We have both seen many instances where a swift, empathetic response coupled with an appropriate apology and explanation go a long way towards satisfying unhappy patients. We have also seen that picking up the phone to seek advice from the DDU as soon as a complaint is received can be of great help when managing a complaint.
Calming the waters
Here are our top tips for helping to resolve complaints.
- Keep the complaints procedure simple.
- Deal with complaints quickly and efficiently, before they have time to grow.
- Don’t insist that a verbal complaint is put in writing. This might inflame the situation and can encourage the person to complain to someone else.
- Make sure your complaints procedure is kept up to date and make sure that everyone in the workplace knows about it.
- Listen carefully to the person making a complaint and involve them fully in the process of sorting their complaint out.
- Try not to be defensive and treat every complaint as a possible negligence claim, but do discuss it with the DDU a soon as possible.
- Above all, say how sorry you are that something has gone wrong. Remember, an apology does not mean that you're admitting responsibility.

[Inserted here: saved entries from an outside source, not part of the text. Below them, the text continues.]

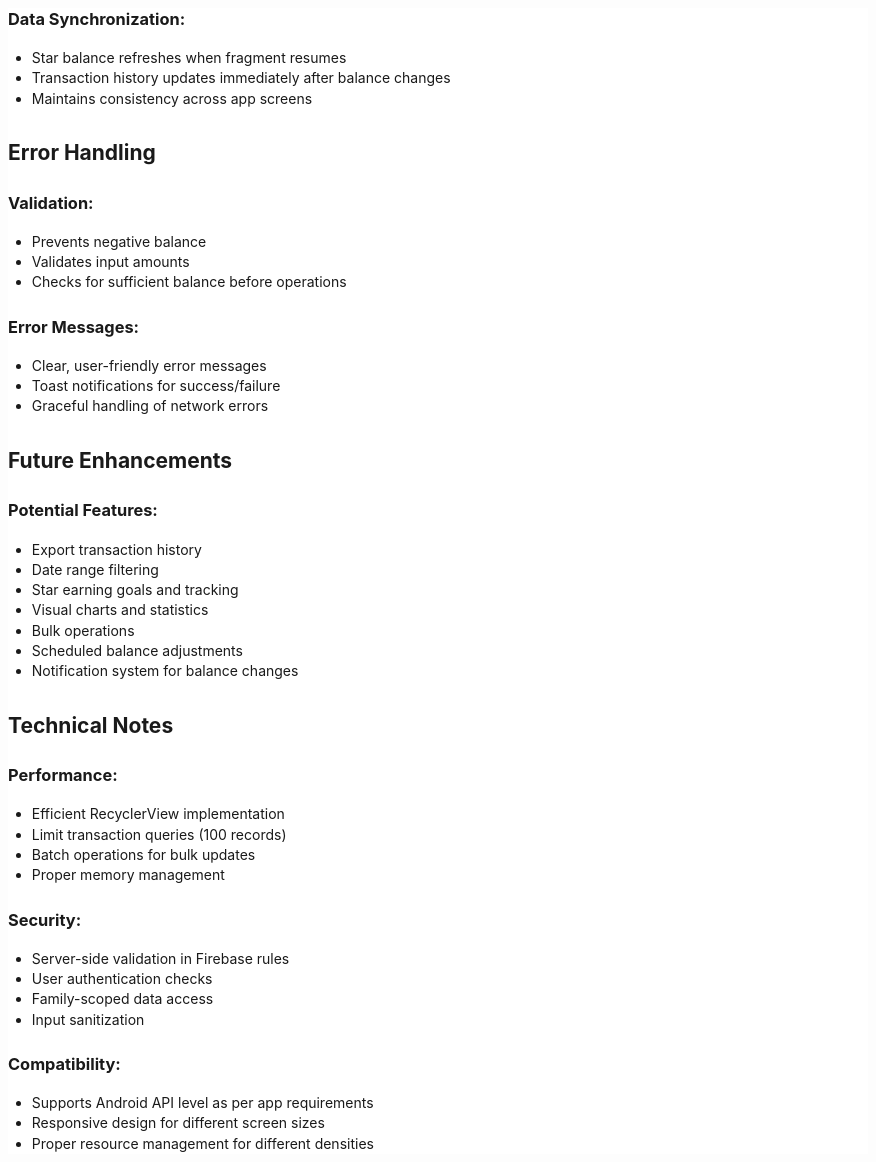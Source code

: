 ### Data Synchronization:

- Star balance refreshes when fragment resumes
- Transaction history updates immediately after balance changes
- Maintains consistency across app screens

## Error Handling

### Validation:

- Prevents negative balance
- Validates input amounts
- Checks for sufficient balance before operations

### Error Messages:

- Clear, user-friendly error messages
- Toast notifications for success/failure
- Graceful handling of network errors

## Future Enhancements

### Potential Features:

- Export transaction history
- Date range filtering
- Star earning goals and tracking
- Visual charts and statistics
- Bulk operations
- Scheduled balance adjustments
- Notification system for balance changes

## Technical Notes

### Performance:

- Efficient RecyclerView implementation
- Limit transaction queries (100 records)
- Batch operations for bulk updates
- Proper memory management

### Security:

- Server-side validation in Firebase rules
- User authentication checks
- Family-scoped data access
- Input sanitization

### Compatibility:

- Supports Android API level as per app requirements
- Responsive design for different screen sizes
- Proper resource management for different densities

If you're not directly responsible for overseeing the complaint - for example, if you are an associate or you work for a corporate organisation - it's important that you satisfy yourself that the complaints procedure is appropriate and that you ensure you're involved in the response.
The complaints procedure should stipulate the timelines for responding to the complaint and who is responsible for overseeing the complaints procedure. It should also explain how the complaint can be escalated if the person remains dissatisfied.
It's worth checking the complaints procedure documents that are given to patients. Older ones often suggest that patients can complain to the practice and then to the NHS if they remain dissatisfied. In fact, in the first instance the complaint can be to one or the other, but not both.
Details of the relevant Ombudsman should be added for complaints about NHS treatment; for complaints about private treatment include the Dental Complaints Service's details. There's no requirement to tell patients that they can complain to the GDC. If your current complaints procedure states this, consider removing it, as it can lead to an unnecessary escalation of a complaint.